Le salaire minimum, les inégalités professionnelles de genre, l'harmonisation des droits familiaux de retraite qui varient d’un régime à l’autre, le projet « pacte de vie au travail » lancé par Emmanuel Macron – dont le titre entre en résonance avec le « pacte du pouvoir de vivre » initié par Belleville en 2019 –, la préservation du pouvoir d’achat dans un contexte d’inflation… Les chantiers ne vont pas manquer de s’accumuler sur son agenda. Marylise Léon a déjà de quoi se faire les crocs. Mais elle devrait trouver plus de « grain à moudre », pour reprendre une expression syndicale d’hier, sur un marché de l’emploi redevenu favorable aux salariés.
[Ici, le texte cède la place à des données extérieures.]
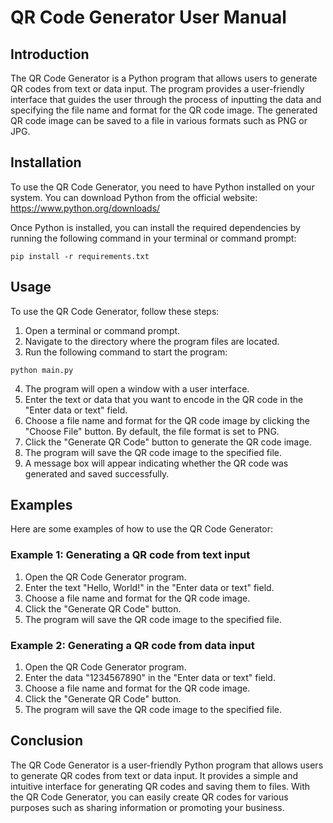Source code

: # QR Code Generator User Manual

## Introduction

The QR Code Generator is a Python program that allows users to generate QR codes from text or data input. The program provides a user-friendly interface that guides the user through the process of inputting the data and specifying the file name and format for the QR code image. The generated QR code image can be saved to a file in various formats such as PNG or JPG.

## Installation

To use the QR Code Generator, you need to have Python installed on your system. You can download Python from the official website: https://www.python.org/downloads/

Once Python is installed, you can install the required dependencies by running the following command in your terminal or command prompt:

```
pip install -r requirements.txt
```

## Usage

To use the QR Code Generator, follow these steps:

1. Open a terminal or command prompt.
2. Navigate to the directory where the program files are located.
3. Run the following command to start the program:

```
python main.py
```

4. The program will open a window with a user interface.
5. Enter the text or data that you want to encode in the QR code in the "Enter data or text" field.
6. Choose a file name and format for the QR code image by clicking the "Choose File" button. By default, the file format is set to PNG.
7. Click the "Generate QR Code" button to generate the QR code image.
8. The program will save the QR code image to the specified file.
9. A message box will appear indicating whether the QR code was generated and saved successfully.

## Examples

Here are some examples of how to use the QR Code Generator:

### Example 1: Generating a QR code from text input

1. Open the QR Code Generator program.
2. Enter the text "Hello, World!" in the "Enter data or text" field.
3. Choose a file name and format for the QR code image.
4. Click the "Generate QR Code" button.
5. The program will save the QR code image to the specified file.

### Example 2: Generating a QR code from data input

1. Open the QR Code Generator program.
2. Enter the data "1234567890" in the "Enter data or text" field.
3. Choose a file name and format for the QR code image.
4. Click the "Generate QR Code" button.
5. The program will save the QR code image to the specified file.

## Conclusion

The QR Code Generator is a user-friendly Python program that allows users to generate QR codes from text or data input. It provides a simple and intuitive interface for generating QR codes and saving them to files. With the QR Code Generator, you can easily create QR codes for various purposes such as sharing information or promoting your business.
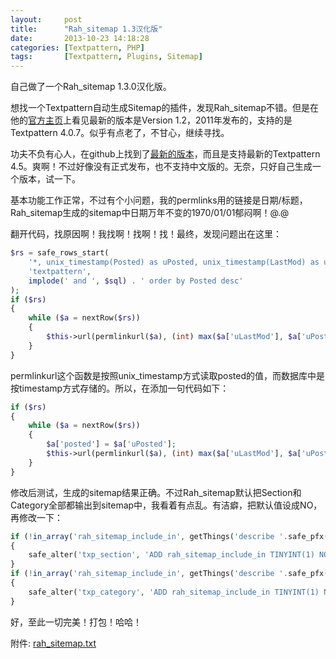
 ```yaml
---
layout:     post
title:      "Rah_sitemap 1.3汉化版"
date:       2013-10-23 14:18:28
categories: [Textpattern, PHP]
tags:       [Textpattern, Plugins, Sitemap]
---
```


自己做了一个Rah_sitemap 1.3.0汉化版。

想找一个Textpattern自动生成Sitemap的插件，发现Rah_sitemap不错。<!--more-->但是在他的[官方主页](http://rahforum.biz/plugins/rah_sitemap)上看见最新的版本是Version 1.2，2011年发布的，支持的是Textpattern 4.0.7。似乎有点老了，不甘心，继续寻找。

功夫不负有心人，在github上找到了[最新的版本](https://github.com/gocom/rah_sitemap)，而且是支持最新的Textpattern 4.5。爽啊！不过好像没有正式发布，也不支持中文版的。无奈，只好自己生成一个版本，试一下。

基本功能工作正常，不过有个小问题，我的permlinks用的链接是日期/标题，Rah_sitemap生成的sitemap中日期万年不变的1970/01/01郁闷啊！@.@

翻开代码，找原因啊！我找啊！找啊！找！最终，发现问题出在这里：

```php
$rs = safe_rows_start(
	'*, unix_timestamp(Posted) as uPosted, unix_timestamp(LastMod) as uLastMod',
	'textpattern',
	implode(' and ', $sql) . ' order by Posted desc'
);
if ($rs)
{
	while ($a = nextRow($rs))
	{
		$this->url(permlinkurl($a), (int) max($a['uLastMod'], $a['uPosted']));
	}
}
```

permlinkurl这个函数是按照unix_timestamp方式读取posted的值，而数据库中是按timestamp方式存储的。所以，在添加一句代码如下：

```php
if ($rs)
{
	while ($a = nextRow($rs))
	{
		$a['posted'] = $a['uPosted'];
		$this->url(permlinkurl($a), (int) max($a['uLastMod'], $a['uPosted']));
	}
}
```

修改后测试，生成的sitemap结果正确。不过Rah_sitemap默认把Section和Category全部都输出到sitemap中，我看着有点乱。有洁癖，把默认值设成NO，再修改一下：

```php
if (!in_array('rah_sitemap_include_in', getThings('describe '.safe_pfx('txp_section'))))
{
	safe_alter('txp_section', 'ADD rah_sitemap_include_in TINYINT(1) NOT NULL DEFAULT 0');
}
if (!in_array('rah_sitemap_include_in', getThings('describe '.safe_pfx('txp_category'))))
{
	safe_alter('txp_category', 'ADD rah_sitemap_include_in TINYINT(1) NOT NULL DEFAULT 0');
}
```

好，至此一切完美！打包！哈哈！

附件: [rah_sitemap.txt](/public/attachments/rah_sitemap.txt)
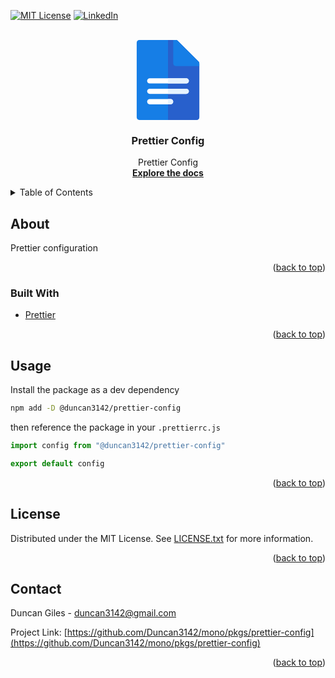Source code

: <div id="top"></div>
<!--
*** Thanks for checking out the Best-README-Template. If you have a suggestion
*** that would make this better, please fork the repo and create a pull request,
*** or simply open an issue with the tag "enhancement".
*** Don't forget to give the project a star!
*** Thanks again! Now go create something AMAZING! :D
-->

<!-- PROJECT SHIELDS -->
<!--
*** I'm using markdown "reference style" links for readability.
*** Reference links are enclosed in brackets [ ] instead of parentheses ( ).
*** See the bottom of this document for the declaration of the reference variables
*** for contributors-url, forks-url, etc. This is an optional, concise syntax you may use.
*** https://www.markdownguide.org/basic-syntax/#reference-style-links
-->

[![MIT License][license-shield]][license-url]
[![LinkedIn][linkedin-shield]][linkedin-url]

<!-- PROJECT LOGO -->
<br />
<div align="center">
	<a href="https://github.com/Duncan3142/mono/pkgs/prettier-config">
		<svg viewBox="0 0 512 512" height="128">
			<path style="fill:#167EE6;" d="M439.652,512H72.348c-9.217,0-16.696-7.479-16.696-16.696V16.696C55.652,7.479,63.131,0,72.348,0
				h233.739c4.424,0,8.674,1.761,11.804,4.892l133.565,133.565c3.131,3.13,4.892,7.379,4.892,11.804v345.043
				C456.348,504.521,448.869,512,439.652,512z"/>
			<path style="fill:#2860CC;" d="M317.891,4.892C314.761,1.761,310.511,0,306.087,0H256v512h183.652
				c9.217,0,16.696-7.479,16.696-16.696V150.261c0-4.424-1.761-8.674-4.892-11.804L317.891,4.892z"/>
			<path style="fill:#167EE6;" d="M451.459,138.459L317.891,4.892C314.76,1.76,310.511,0,306.082,0h-16.691l0.001,150.261
				c0,9.22,7.475,16.696,16.696,16.696h150.26v-16.696C456.348,145.834,454.589,141.589,451.459,138.459z"/>
			<path style="fill:#FFFFFF;" d="M272.696,411.826H139.13c-9.217,0-16.696-7.479-16.696-16.696c0-9.217,7.479-16.696,16.696-16.696
				h133.565c9.217,0,16.696,7.479,16.696,16.696C289.391,404.348,281.913,411.826,272.696,411.826z"/>
			<path style="fill:#E6F3FF;" d="M272.696,378.435H256v33.391h16.696c9.217,0,16.696-7.479,16.696-16.696
				C289.391,385.913,281.913,378.435,272.696,378.435z"/>
			<path style="fill:#FFFFFF;" d="M372.87,345.043H139.13c-9.217,0-16.696-7.479-16.696-16.696c0-9.217,7.479-16.696,16.696-16.696
				H372.87c9.217,0,16.696,7.479,16.696,16.696C389.565,337.565,382.087,345.043,372.87,345.043z"/>
			<path style="fill:#E6F3FF;" d="M372.87,311.652H256v33.391h116.87c9.217,0,16.696-7.479,16.696-16.696
				C389.565,319.131,382.087,311.652,372.87,311.652z"/>
			<path style="fill:#FFFFFF;" d="M372.87,278.261H139.13c-9.217,0-16.696-7.479-16.696-16.696c0-9.217,7.479-16.696,16.696-16.696
				H372.87c9.217,0,16.696,7.479,16.696,16.696C389.565,270.782,382.087,278.261,372.87,278.261z"/>
			<path style="fill:#E6F3FF;" d="M372.87,244.87H256v33.391h116.87c9.217,0,16.696-7.479,16.696-16.696
				C389.565,252.348,382.087,244.87,372.87,244.87z"/>
		</svg>
	</a>

<h3 align="center">Prettier Config</h3>

<p align="center">
	Prettier Config
	<br />
	<a href="https://github.com/Duncan3142/mono/pkgs/prettier-config"><strong>Explore the docs</strong></a>
</p>

</div>

<!-- TABLE OF CONTENTS -->
<details>
	<summary>Table of Contents</summary>
	<ol>
		<li>
			<a href="#about">About</a>
			<ul>
				<li><a href="#built-with">Built With</a></li>
			</ul>
		</li>
		<li><a href="#usage">Usage</a></li>
		<li><a href="#license">License</a></li>
		<li><a href="#contact">Contact</a></li>
	</ol>
</details>

<!-- ABOUT THE PROJECT -->

## About

Prettier configuration

<p align="right">(<a href="#top">back to top</a>)</p>

### Built With

- [Prettier](https://prettier.io/)

<p align="right">(<a href="#top">back to top</a>)</p>

## Usage

Install the package as a dev dependency

```sh
npm add -D @duncan3142/prettier-config
```

then reference the package in your `.prettierrc.js`

```ts
import config from "@duncan3142/prettier-config"

export default config
```

<p align="right">(<a href="#top">back to top</a>)</p>

<!-- LICENSE -->

## License

Distributed under the MIT License. See [LICENSE.txt](./LICENSE.txt) for more information.

<p align="right">(<a href="#top">back to top</a>)</p>

<!-- CONTACT -->

## Contact

Duncan Giles - duncan3142@gmail.com

Project Link: [https://github.com/Duncan3142/mono/pkgs/prettier-config](https://github.com/Duncan3142/mono/pkgs/prettier-config)

<p align="right">(<a href="#top">back to top</a>)</p>

<!-- MARKDOWN LINKS & IMAGES -->
<!-- https://www.markdownguide.org/basic-syntax/#reference-style-links -->

[license-shield]: https://img.shields.io/github/license/Duncan3142/mono.svg?style=for-the-badge
[license-url]: ./LICENSE.txt
[linkedin-shield]: https://img.shields.io/badge/-LinkedIn-black.svg?style=for-the-badge&logo=linkedin&colorB=555
[linkedin-url]: https://linkedin.com/in/duncan3142
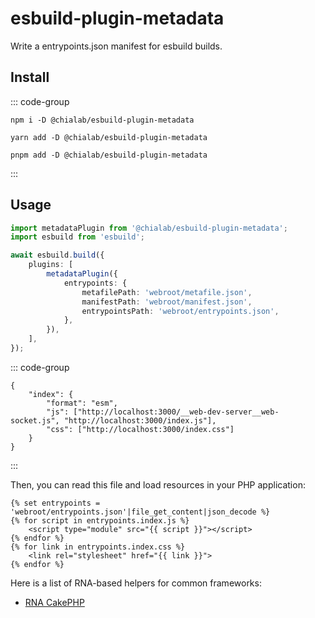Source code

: # esbuild-plugin-metadata

Write a entrypoints.json manifest for esbuild builds.

## Install

::: code-group

```sh[npm]
npm i -D @chialab/esbuild-plugin-metadata
```

```sh[yarn]
yarn add -D @chialab/esbuild-plugin-metadata
```

```sh[pnpm]
pnpm add -D @chialab/esbuild-plugin-metadata
```

:::

## Usage

```ts
import metadataPlugin from '@chialab/esbuild-plugin-metadata';
import esbuild from 'esbuild';

await esbuild.build({
    plugins: [
        metadataPlugin({
            entrypoints: {
                metafilePath: 'webroot/metafile.json',
                manifestPath: 'webroot/manifest.json',
                entrypointsPath: 'webroot/entrypoints.json',
            },
        }),
    ],
});
```

::: code-group

```json[webroot/entrypoints.json]
{
    "index": {
        "format": "esm",
        "js": ["http://localhost:3000/__web-dev-server__web-socket.js", "http://localhost:3000/index.js"],
        "css": ["http://localhost:3000/index.css"]
    }
}
```

:::

Then, you can read this file and load resources in your PHP application:

```twig
{% set entrypoints = 'webroot/entrypoints.json'|file_get_content|json_decode %}
{% for script in entrypoints.index.js %}
    <script type="module" src="{{ script }}"></script>
{% endfor %}
{% for link in entrypoints.index.css %}
    <link rel="stylesheet" href="{{ link }}">
{% endfor %}
```

Here is a list of RNA-based helpers for common frameworks:

- [RNA CakePHP](https://github.com/chialab/rna-cakephp)
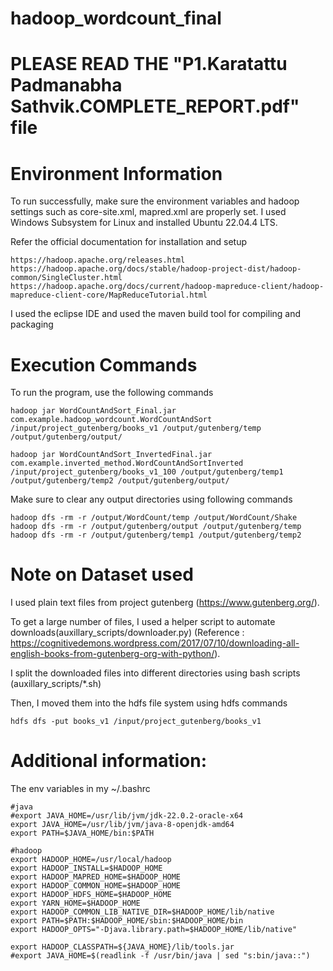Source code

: # hadoop_wordcount_final

# PLEASE READ THE "P1.Karatattu Padmanabha Sathvik.COMPLETE_REPORT.pdf" file

# Environment Information

To run successfully, make sure the environment variables and hadoop settings such as core-site.xml, mapred.xml are properly set. I used Windows Subsystem for Linux and installed Ubuntu 22.04.4 LTS.

Refer the official documentation for installation and setup
```
https://hadoop.apache.org/releases.html
https://hadoop.apache.org/docs/stable/hadoop-project-dist/hadoop-common/SingleCluster.html
https://hadoop.apache.org/docs/current/hadoop-mapreduce-client/hadoop-mapreduce-client-core/MapReduceTutorial.html
```
I used the eclipse IDE and used the maven build tool for compiling and packaging

# Execution Commands

To run the program, use the following commands
```
hadoop jar WordCountAndSort_Final.jar com.example.hadoop_wordcount.WordCountAndSort /input/project_gutenberg/books_v1 /output/gutenberg/temp /output/gutenberg/output/

hadoop jar WordCountAndSort_InvertedFinal.jar com.example.inverted_method.WordCountAndSortInverted /input/project_gutenberg/books_v1_100 /output/gutenberg/temp1 /output/gutenberg/temp2 /output/gutenberg/output/
```
Make sure to clear any output directories using following commands
```
hadoop dfs -rm -r /output/WordCount/temp /output/WordCount/Shake
hadoop dfs -rm -r /output/gutenberg/output /output/gutenberg/temp
hadoop dfs -rm -r /output/gutenberg/temp1 /output/gutenberg/temp2
```

# Note on Dataset used

I used plain text files from project gutenberg (https://www.gutenberg.org/). 

To get a large number of files, I used a helper script to automate downloads(auxillary_scripts/downloader.py) (Reference : https://cognitivedemons.wordpress.com/2017/07/10/downloading-all-english-books-from-gutenberg-org-with-python/). 

I split the downloaded files into different directories using bash scripts (auxillary_scripts/*.sh)

Then, I moved them into the hdfs file system using hdfs commands
```
hdfs dfs -put books_v1 /input/project_gutenberg/books_v1 
```

# Additional information: 

The env variables in my ~/.bashrc
```
#java
#export JAVA_HOME=/usr/lib/jvm/jdk-22.0.2-oracle-x64
export JAVA_HOME=/usr/lib/jvm/java-8-openjdk-amd64
export PATH=$JAVA_HOME/bin:$PATH

#hadoop
export HADOOP_HOME=/usr/local/hadoop
export HADOOP_INSTALL=$HADOOP_HOME
export HADOOP_MAPRED_HOME=$HADOOP_HOME
export HADOOP_COMMON_HOME=$HADOOP_HOME
export HADOOP_HDFS_HOME=$HADOOP_HOME
export YARN_HOME=$HADOOP_HOME
export HADOOP_COMMON_LIB_NATIVE_DIR=$HADOOP_HOME/lib/native
export PATH=$PATH:$HADOOP_HOME/sbin:$HADOOP_HOME/bin
export HADOOP_OPTS="-Djava.library.path=$HADOOP_HOME/lib/native"

export HADOOP_CLASSPATH=${JAVA_HOME}/lib/tools.jar
#export JAVA_HOME=$(readlink -f /usr/bin/java | sed "s:bin/java::")
```
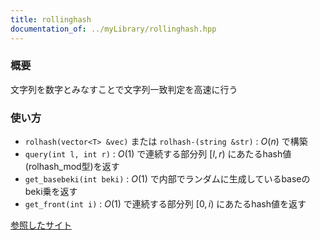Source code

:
 ```yaml
---
title: rollinghash
documentation_of: ../myLibrary/rollinghash.hpp
---
```


### 概要
文字列を数字とみなすことで文字列一致判定を高速に行う

### 使い方
- `rolhash(vector<T> &vec)` または `rolhash-(string &str)` : $O(n)$ で構築  
- `query(int l, int r)` :  $O(1)$ で連続する部分列 $[l, r)$ にあたるhash値(rolhash_mod型)を返す  
- `get_basebeki(int beki)` : $O(1)$ で内部でランダムに生成しているbaseのbeki乗を返す  
- `get_front(int i)` : $O(1)$ で連続する部分列 $[0, i)$ にあたるhash値を返す

[参照したサイト](https://qiita.com/keymoon/items/11fac5627672a6d6a9f6)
Les occasions de valoriser l’action de la CFDT, de l’emporter dans certaines négociations ne manqueront pas. Faudra-t-il forcer le patronat ou forcer le Gouvernement à forcer le patronat pour obtenir ces avancées ? « Il faudra un bon mix des deux », affirme-t-elle. Et de proposer de dynamiser les négociations entre partenaires sociaux en conditionnant les exonérations sociales à la signature d’accords. Malin. Toujours ce mélange de pragmatisme et de fermeté. « Marylise, c’est une main de fer dans un gant de velours », glisse une cadre de la fédération CFDT des services, qui lui reconnaît une autorité naturelle. Selon son entourage, elle aurait pris aussi de l’assurance dans ses prises de parole en public. Le message de la CFDT pourra avec elle aussi bien s’imprimer dans l’opinion qu’avec Laurent Berger, le chouchou des médias, pour peu qu’elle monte en compétences en matière de sens de la formule et d’art de la punchline. Autre atout : cette ingénieure chimiste de formation, qui a planché dans un cabinet spécialisé dans les questions d'environnement et de pollution, est bien consciente que les syndicats ne peuvent faire l'impasse sur la transition écologique. Mais que cette dernière se doit d’être juste sur le plan social si l’on veut réconcilier ceux qui s’inquiètent de la fin du monde avec ceux qui s’inquiètent de la fin du mois. Cerise sur le gâteau, celle qui sera la seconde femme à accéder à la tête de la CFDT, trois décennies après Nicole Notat, affiche sa sensibilité aux questions de genre, de harcèlement et d’égalité des droits. Ce qui la place en symbiose avec son époque.

Le temps des Bac + 5

Ce satisfecit en interne trouve son pendant côté patronal. Une nouvelle génération de leaders syndicaux, mieux formés et diplômés est censée favoriser le dialogue social. À croire qu’entre Bac + 5, on peut plus facilement s’entendre… « À l’instar de Sophie Binet à la CGT, Marilyse Léon incarne cette relève », pointe une cadre du Medef qui a eu l’occasion de se confronter à elle sur des sujets comme l’égalité hommes-femmes ou le partage de la valeur. « Pour justifier ses revendications, elle s’appuie sur de solides arguments de fond plutôt que par des coups de poing sur la table. C’est une posture qui favorise la conclusion d’accords. » Un bon point pour celle qui, par ailleurs, entretient des rapports plutôt cordiaux tant avec Patrick Martin qu’avec Dominique Carlac’h. Particulièrement à l’heure où les partenaires sociaux souhaitent plus que jamais, après l’épisode des retraites, faire prévaloir le dialogue social sur les autres sujets, laissant l’État n’intervenir qu’en tout dernier recours.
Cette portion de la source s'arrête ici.